[Plain-text document sources]
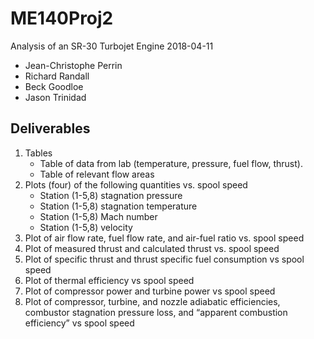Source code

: # ME140Proj2
Analysis of an SR-30 Turbojet Engine
2018-04-11

- Jean-Christophe Perrin
- Richard Randall
- Beck Goodloe
- Jason Trinidad

## Deliverables
1. Tables
	* Table of data from lab (temperature, pressure, fuel flow, thrust).
	* Table of relevant flow areas
2. Plots (four) of the following quantities vs. spool speed
	* Station (1-5,8) stagnation pressure 
	* Station (1-5,8) stagnation temperature 
	* Station (1-5,8) Mach number
	* Station (1-5,8) velocity
3. Plot of air flow rate, fuel flow rate, and air-fuel ratio vs. spool speed
4. Plot of measured thrust and calculated thrust vs. spool speed
5. Plot of specific thrust and thrust specific fuel consumption vs spool speed
6. Plot of thermal efficiency vs spool speed
7. Plot of compressor power and turbine power vs spool speed
8. Plot of compressor, turbine, and nozzle adiabatic efficiencies, combustor stagnation pressure loss, and “apparent combustion efficiency” vs spool speed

YOUR GOAL
Each line, starting with the one containing "Station (1-5,8) velocity" and ending with the last line of the records above, should be reproduced exactly.

ANSWER TO THIS EXERCISE
	* Station (1-5,8) velocity
3. Plot of air flow rate, fuel flow rate, and air-fuel ratio vs. spool speed
4. Plot of measured thrust and calculated thrust vs. spool speed
5. Plot of specific thrust and thrust specific fuel consumption vs spool speed
6. Plot of thermal efficiency vs spool speed
7. Plot of compressor power and turbine power vs spool speed
8. Plot of compressor, turbine, and nozzle adiabatic efficiencies, combustor stagnation pressure loss, and “apparent combustion efficiency” vs spool speed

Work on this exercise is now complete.